Last week a federal government commission on minorities announced that it would draft a bill to curb forced conversions only after consultations with provincial and religious leaders. Christian political and church leaders told Morning Star News that state institutions and government parties should not succumb to pressure by Islamist parties.
“The government should bring the legislation on forced conversion to parliament without capitulating to any party that objects to its contents or underlying spirit,” said National Council of Churches in Pakistan President Bishop Azad Marshall.
He said that forced conversion is not seen as a crime, much less as a problem that should concern “mainstream” Pakistan.
“But it is a very serious crime against the minority population, and the government must show some spine in addressing the matter,” he said.
Marshall added that Pakistan’s entire legal system, from police to the courts, are violating laws and facilitating such conversions especially of minor girls.
“When the parents present a certificate that the age of the girl is below 18 years, the police usually do not attach this document in the FIR [First Information Report], but we have women protection laws in the country, and we need to implement them,” he said. “Besides that, Pakistan is signatory to several international obligations, and such incidents bring a bad name to the country.”
Pakistan is a signatory to the Universal Declaration of Human Rights, which states that no one shall be subject to coercion to change their religion.
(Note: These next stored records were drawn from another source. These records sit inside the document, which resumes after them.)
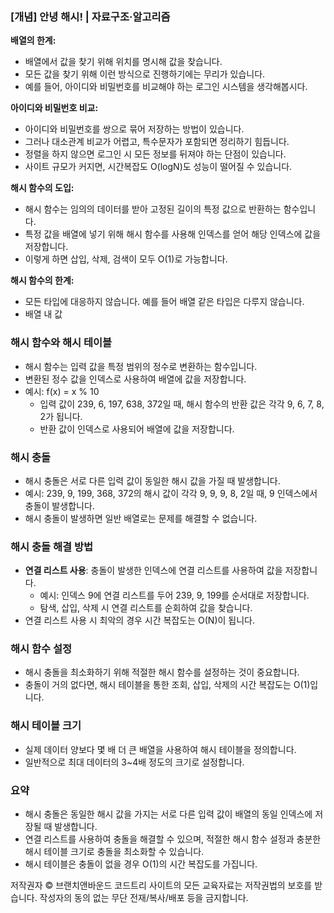 ### [개념] 안녕 해시! | 자료구조·알고리즘

**배열의 한계:**
- 배열에서 값을 찾기 위해 위치를 명시해 값을 찾습니다.
- 모든 값을 찾기 위해 이런 방식으로 진행하기에는 무리가 있습니다.
- 예를 들어, 아이디와 비밀번호를 비교해야 하는 로그인 시스템을 생각해봅시다.

**아이디와 비밀번호 비교:**
- 아이디와 비밀번호를 쌍으로 묶어 저장하는 방법이 있습니다.
- 그러나 대소관계 비교가 어렵고, 특수문자가 포함되면 정리하기 힘듭니다.
- 정렬을 하지 않으면 로그인 시 모든 정보를 뒤져야 하는 단점이 있습니다.
- 사이트 규모가 커지면, 시간복잡도 O(logN)도 성능이 떨어질 수 있습니다.

**해시 함수의 도입:**
- 해시 함수는 임의의 데이터를 받아 고정된 길이의 특정 값으로 반환하는 함수입니다.
- 특정 값을 배열에 넣기 위해 해시 함수를 사용해 인덱스를 얻어 해당 인덱스에 값을 저장합니다.
- 이렇게 하면 삽입, 삭제, 검색이 모두 O(1)로 가능합니다.

**해시 함수의 한계:**
- 모든 타입에 대응하지 않습니다. 예를 들어 배열 같은 타입은 다루지 않습니다.
- 배열 내 값

### 해시 함수와 해시 테이블
- 해시 함수는 입력 값을 특정 범위의 정수로 변환하는 함수입니다.
- 변환된 정수 값을 인덱스로 사용하여 배열에 값을 저장합니다.
- 예시: f(x) = x % 10
  - 입력 값이 239, 6, 197, 638, 372일 때, 해시 함수의 반환 값은 각각 9, 6, 7, 8, 2가 됩니다.
  - 반환 값이 인덱스로 사용되어 배열에 값을 저장합니다.

### 해시 충돌
- 해시 충돌은 서로 다른 입력 값이 동일한 해시 값을 가질 때 발생합니다.
- 예시: 239, 9, 199, 368, 372의 해시 값이 각각 9, 9, 9, 8, 2일 때, 9 인덱스에서 충돌이 발생합니다.
- 해시 충돌이 발생하면 일반 배열로는 문제를 해결할 수 없습니다.

### 해시 충돌 해결 방법
- **연결 리스트 사용**: 충돌이 발생한 인덱스에 연결 리스트를 사용하여 값을 저장합니다.
  - 예시: 인덱스 9에 연결 리스트를 두어 239, 9, 199를 순서대로 저장합니다.
  - 탐색, 삽입, 삭제 시 연결 리스트를 순회하여 값을 찾습니다.
- 연결 리스트 사용 시 최악의 경우 시간 복잡도는 O(N)이 됩니다.

### 해시 함수 설정
- 해시 충돌을 최소화하기 위해 적절한 해시 함수를 설정하는 것이 중요합니다.
- 충돌이 거의 없다면, 해시 테이블을 통한 조회, 삽입, 삭제의 시간 복잡도는 O(1)입니다.

### 해시 테이블 크기
- 실제 데이터 양보다 몇 배 더 큰 배열을 사용하여 해시 테이블을 정의합니다.
- 일반적으로 최대 데이터의 3~4배 정도의 크기로 설정합니다.

### 요약
- 해시 충돌은 동일한 해시 값을 가지는 서로 다른 입력 값이 배열의 동일 인덱스에 저장될 때 발생합니다.
- 연결 리스트를 사용하여 충돌을 해결할 수 있으며, 적절한 해시 함수 설정과 충분한 해시 테이블 크기로 충돌을 최소화할 수 있습니다.
- 해시 테이블은 충돌이 없을 경우 O(1)의 시간 복잡도를 가집니다.

저작권자 © 브랜치앤바운드 코드트리 사이트의 모든 교육자료는 저작권법의 보호를 받습니다. 작성자의 동의 없는 무단 전재/복사/배포 등을 금지합니다.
The European Court of Human Rights has given some guidance regarding the distinction between permissible persuasion and coercion.
Amir Naveed Jeeva, a Christian lawmaker of the opposition Pakistan People’s Party and a member of the parliamentary committee tasked with investigating forced conversions, said the committee is trying to build consensus on the draft bill.
“One suggestion is to introduce a new marriage rule that includes the mandatory presence of a guardian at the time of marriage and the establishment of shelters managed by the district administrations to house underage girls who want to get married, in order to clear the confusion between force and consent,” he said.
Shunila Ruth, a ruling party Christian lawmaker and parliamentary secretary on human rights, said that forced conversion needs to be addressed at the federal level.
“There is a difference of opinion on the issue at the state level, but things are gradually heading in a positive direction, and we hope that all stakeholders will succeed in formulating a solution to this issue,” she said.
According to data compiled by the Peoples Commission for Minorities’ Rights and the Centre for Social Justice, of 156 incidents of forced conversions which took place between 2013 and 2019, a vast majority of the girls are minors, with numerous cases of girls as young as 12 years old. Muslim groups oppose a minimum age for conversion or marriage, claiming that this is not sanctioned by Islam.
Although intercourse with a girl below the age of 16 is statutory rape, in most cases a falsified conversion certificate and Nikahnama, or Islamic marriage certificate, influences police to pardon kidnappers.
Pakistan ranked fifth on Christian support organization Open Doors 2020 World Watch list of the 50 countries where it is most difficult to be a Christian, and on Nov. 28, 2018, the United States added Pakistan to its blacklist of countries that violate religious freedom.